Introduction

Visceral adipose tissue-derived serpin (vaspin) is a member of the serine protease inhibitor family and is produced in the visceral adipose tissue of Otsuka Long–Evans Tokushima Fatty rats at the age when obesity and insulin plasma concentrations reach a peak [1]. In these rats, serum vaspin levels decreased with worsening of diabetes but could be normalised by insulin or pioglitazone treatment. Consistent with these observations, we found that higher serum vaspin concentrations and increased SERPINA12 mRNA expression in human adipose tissue was associated with obesity, insulin resistance and type 2 diabetes [2, 3]. In the Kooperative Gesundheitsforschung in der Region Augsburg [Cooperative Health Research in the Augsburg Region] (KORA) study, vaspin genotype was found to be significantly associated with type 2 diabetes independently of obesity [4].

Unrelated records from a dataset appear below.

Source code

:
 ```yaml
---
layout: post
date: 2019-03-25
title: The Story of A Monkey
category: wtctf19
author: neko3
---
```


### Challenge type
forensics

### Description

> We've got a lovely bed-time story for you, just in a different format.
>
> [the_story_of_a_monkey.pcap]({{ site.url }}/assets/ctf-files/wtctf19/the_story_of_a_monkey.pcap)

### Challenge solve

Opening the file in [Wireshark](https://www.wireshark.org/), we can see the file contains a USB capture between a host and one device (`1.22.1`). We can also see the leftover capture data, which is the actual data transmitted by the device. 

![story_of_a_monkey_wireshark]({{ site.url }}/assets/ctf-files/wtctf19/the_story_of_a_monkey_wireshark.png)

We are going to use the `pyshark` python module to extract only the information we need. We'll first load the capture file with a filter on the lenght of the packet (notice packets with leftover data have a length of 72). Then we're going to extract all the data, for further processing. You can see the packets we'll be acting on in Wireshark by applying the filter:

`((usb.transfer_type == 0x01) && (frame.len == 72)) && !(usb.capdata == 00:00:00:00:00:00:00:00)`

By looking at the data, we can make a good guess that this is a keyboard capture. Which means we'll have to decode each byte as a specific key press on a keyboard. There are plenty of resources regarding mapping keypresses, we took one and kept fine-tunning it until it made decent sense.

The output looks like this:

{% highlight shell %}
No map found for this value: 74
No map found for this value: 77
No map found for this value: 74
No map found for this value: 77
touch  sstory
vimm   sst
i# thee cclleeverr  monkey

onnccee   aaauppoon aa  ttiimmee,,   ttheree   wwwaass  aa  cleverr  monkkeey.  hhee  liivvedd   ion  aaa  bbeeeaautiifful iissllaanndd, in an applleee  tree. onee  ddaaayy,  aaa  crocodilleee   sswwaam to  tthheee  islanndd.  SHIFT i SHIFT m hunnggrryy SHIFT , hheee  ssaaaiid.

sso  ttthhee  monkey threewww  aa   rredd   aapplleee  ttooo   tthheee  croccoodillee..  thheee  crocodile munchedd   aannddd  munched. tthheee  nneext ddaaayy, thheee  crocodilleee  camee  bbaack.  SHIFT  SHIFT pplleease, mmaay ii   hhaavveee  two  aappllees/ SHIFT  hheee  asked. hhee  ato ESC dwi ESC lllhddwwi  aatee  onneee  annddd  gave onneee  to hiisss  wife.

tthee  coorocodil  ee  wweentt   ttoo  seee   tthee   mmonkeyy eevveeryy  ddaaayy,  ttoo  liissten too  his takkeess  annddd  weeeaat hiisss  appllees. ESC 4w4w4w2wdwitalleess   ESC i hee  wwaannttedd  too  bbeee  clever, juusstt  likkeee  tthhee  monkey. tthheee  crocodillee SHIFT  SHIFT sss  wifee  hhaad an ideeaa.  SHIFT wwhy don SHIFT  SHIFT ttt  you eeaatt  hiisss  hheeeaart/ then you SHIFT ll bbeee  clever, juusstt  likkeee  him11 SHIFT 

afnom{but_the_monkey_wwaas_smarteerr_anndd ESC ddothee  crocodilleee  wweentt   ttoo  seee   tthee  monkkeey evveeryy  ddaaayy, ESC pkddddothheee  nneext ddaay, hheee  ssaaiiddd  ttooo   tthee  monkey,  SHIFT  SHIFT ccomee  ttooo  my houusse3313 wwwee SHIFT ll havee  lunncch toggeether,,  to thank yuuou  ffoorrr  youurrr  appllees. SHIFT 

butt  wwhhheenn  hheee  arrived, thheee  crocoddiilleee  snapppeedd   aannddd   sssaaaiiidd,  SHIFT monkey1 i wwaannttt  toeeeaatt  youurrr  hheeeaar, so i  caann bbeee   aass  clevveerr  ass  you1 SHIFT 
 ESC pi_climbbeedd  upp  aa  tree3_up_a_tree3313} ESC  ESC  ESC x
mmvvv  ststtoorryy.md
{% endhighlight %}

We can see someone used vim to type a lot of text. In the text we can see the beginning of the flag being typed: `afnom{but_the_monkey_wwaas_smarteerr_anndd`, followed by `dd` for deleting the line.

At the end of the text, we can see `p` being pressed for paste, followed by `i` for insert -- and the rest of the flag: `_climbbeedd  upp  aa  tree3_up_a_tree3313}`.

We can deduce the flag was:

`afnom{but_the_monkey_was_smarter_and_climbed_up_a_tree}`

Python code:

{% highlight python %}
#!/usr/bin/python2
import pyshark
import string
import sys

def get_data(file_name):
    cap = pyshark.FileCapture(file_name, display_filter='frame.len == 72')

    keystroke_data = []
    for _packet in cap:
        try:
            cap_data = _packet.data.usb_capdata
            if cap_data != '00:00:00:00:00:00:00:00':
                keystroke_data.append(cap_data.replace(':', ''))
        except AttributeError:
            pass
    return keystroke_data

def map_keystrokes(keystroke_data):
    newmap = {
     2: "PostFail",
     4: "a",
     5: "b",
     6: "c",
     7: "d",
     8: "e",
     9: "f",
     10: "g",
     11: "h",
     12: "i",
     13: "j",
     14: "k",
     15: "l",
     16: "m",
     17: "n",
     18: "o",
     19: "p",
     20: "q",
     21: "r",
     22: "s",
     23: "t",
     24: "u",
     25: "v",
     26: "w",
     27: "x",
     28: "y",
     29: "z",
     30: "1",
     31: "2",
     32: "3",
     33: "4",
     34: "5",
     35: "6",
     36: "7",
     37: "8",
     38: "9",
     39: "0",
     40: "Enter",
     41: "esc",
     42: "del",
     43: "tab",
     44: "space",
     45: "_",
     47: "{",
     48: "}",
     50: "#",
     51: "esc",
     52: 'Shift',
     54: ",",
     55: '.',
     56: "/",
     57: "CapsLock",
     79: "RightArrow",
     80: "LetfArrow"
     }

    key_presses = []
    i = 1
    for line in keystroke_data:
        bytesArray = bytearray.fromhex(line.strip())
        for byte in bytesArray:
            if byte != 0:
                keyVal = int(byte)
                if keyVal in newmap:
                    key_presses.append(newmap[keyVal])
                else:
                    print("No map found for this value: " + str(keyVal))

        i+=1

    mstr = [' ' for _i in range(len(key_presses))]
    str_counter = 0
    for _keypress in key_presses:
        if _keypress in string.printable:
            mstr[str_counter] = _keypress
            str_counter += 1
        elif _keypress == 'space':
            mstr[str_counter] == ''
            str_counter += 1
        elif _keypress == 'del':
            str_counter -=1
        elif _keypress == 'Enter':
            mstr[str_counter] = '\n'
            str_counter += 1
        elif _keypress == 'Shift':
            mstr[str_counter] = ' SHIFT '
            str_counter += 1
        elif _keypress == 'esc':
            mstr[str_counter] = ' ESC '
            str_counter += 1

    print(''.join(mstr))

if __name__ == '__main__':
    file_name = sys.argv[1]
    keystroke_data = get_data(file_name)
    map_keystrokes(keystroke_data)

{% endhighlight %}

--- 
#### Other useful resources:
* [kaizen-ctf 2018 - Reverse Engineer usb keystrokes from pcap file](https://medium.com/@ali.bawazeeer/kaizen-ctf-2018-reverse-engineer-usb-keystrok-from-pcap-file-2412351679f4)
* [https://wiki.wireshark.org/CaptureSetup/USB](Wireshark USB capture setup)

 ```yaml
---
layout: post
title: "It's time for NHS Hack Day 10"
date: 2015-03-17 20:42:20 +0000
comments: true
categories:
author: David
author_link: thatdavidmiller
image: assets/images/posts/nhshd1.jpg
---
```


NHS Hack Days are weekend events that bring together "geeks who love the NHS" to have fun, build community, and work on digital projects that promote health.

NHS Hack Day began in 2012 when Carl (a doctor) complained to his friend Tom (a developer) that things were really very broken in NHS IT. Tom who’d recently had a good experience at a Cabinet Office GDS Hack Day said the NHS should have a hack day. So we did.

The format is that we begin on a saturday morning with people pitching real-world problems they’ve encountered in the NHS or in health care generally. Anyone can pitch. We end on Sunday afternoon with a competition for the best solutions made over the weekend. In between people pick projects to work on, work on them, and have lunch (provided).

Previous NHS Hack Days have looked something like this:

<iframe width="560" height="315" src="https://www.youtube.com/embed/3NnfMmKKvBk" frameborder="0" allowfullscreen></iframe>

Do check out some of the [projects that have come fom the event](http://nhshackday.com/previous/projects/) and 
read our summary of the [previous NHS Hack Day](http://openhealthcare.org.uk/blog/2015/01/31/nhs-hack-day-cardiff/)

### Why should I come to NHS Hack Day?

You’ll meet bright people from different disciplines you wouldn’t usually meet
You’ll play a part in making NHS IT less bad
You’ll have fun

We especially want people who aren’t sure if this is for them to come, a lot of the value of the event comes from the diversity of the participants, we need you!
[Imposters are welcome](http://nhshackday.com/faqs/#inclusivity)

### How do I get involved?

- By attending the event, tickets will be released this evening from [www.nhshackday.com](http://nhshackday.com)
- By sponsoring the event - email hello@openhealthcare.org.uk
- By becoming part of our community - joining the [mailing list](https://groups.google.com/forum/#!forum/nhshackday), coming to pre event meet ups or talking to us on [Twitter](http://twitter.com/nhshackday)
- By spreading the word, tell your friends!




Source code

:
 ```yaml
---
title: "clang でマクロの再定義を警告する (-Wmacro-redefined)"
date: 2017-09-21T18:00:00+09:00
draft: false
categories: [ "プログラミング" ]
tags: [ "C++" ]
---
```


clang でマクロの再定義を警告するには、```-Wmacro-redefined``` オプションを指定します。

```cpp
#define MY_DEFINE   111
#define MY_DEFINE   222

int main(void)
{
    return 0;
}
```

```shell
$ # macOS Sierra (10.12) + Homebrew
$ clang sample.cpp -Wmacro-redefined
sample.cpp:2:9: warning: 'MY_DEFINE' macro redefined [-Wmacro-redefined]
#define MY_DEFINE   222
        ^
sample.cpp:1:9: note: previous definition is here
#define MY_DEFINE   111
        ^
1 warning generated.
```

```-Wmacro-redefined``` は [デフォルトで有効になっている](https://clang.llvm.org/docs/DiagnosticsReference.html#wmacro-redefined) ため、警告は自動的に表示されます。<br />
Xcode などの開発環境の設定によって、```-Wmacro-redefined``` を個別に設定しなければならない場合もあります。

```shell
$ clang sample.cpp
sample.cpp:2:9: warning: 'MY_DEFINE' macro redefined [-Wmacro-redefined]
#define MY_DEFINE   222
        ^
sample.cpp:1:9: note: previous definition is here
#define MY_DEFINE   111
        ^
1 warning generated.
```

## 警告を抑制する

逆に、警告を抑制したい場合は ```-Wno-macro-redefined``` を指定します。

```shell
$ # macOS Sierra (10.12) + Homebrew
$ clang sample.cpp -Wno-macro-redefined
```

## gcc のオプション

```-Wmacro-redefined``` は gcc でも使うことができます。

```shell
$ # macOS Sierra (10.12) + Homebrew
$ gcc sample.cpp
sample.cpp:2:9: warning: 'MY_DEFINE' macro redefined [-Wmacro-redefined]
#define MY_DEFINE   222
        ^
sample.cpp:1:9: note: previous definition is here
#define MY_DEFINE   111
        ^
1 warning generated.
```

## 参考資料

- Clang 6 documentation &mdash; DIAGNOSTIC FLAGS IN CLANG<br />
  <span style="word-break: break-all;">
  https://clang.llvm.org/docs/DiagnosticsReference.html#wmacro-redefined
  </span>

Administration of vaspin to obese mice improves glucose tolerance, insulin sensitivity and altered gene expression of candidate genes for insulin resistance [1]. Interestingly, circulating vaspin levels follow a meal-related diurnal variation in humans, similar to that seen for ghrelin [5], suggesting a previously unrecognised role of vaspin in the regulation of food intake. Serum vaspin concentrations show a preprandial rise followed by a significant decline in response to meals, and unscheduled food ingestion after a prolonged fast significantly reduces circulating vaspin levels [5]. Based on these findings we sought to determine the effects of peripheral and central vaspin administration on food intake and blood glucose in db/db and C57BL/6 mice.

Methods

Animal studies

All experiments were performed in accordance with the Guide for the Care and Use of Laboratory Animals published by the US National Institutes of Health (NIH Publication No. 85–23, revised 1996) and the rules for animal care of the local government authorities (Bezirksregierung Leipzig, Germany) and were approved by the institution’s animal care and use committee. Hypothalamus tissue from db/db (n = 5) and C57BL/6 (n = 5) mice (Taconic Europe, Bomholt, Denmark) was dissected and homogenised in homogenisation buffer with a Polytron homogeniser (IKA, Staufen, Germany), and western blot analyses were performed by standard methods with an anti-vaspin monoclonal antibody (AdipoGen, Seoul, South Korea) [3].

Human studies

Human SERPINA12 mRNA expression was measured as described previously [2] in the stomach explants of five morbidly obese, but otherwise healthy, insulin-sensitive individuals who underwent gastric sleeve resection [6]. Immunostaining of paraffin sections from these stomach samples was performed using an anti-vaspin monoclonal antibody (AdipoGen) as described previously [3]. Vaspin concentration was measured in the cerebrospinal fluid of five healthy individuals who underwent diagnostic lumbar puncture using an ELISA [3]. Both studies were approved by the Ethics Committee of the University of Leipzig (031–2006 and 197–2009). All individuals gave written informed consent before taking part in the study.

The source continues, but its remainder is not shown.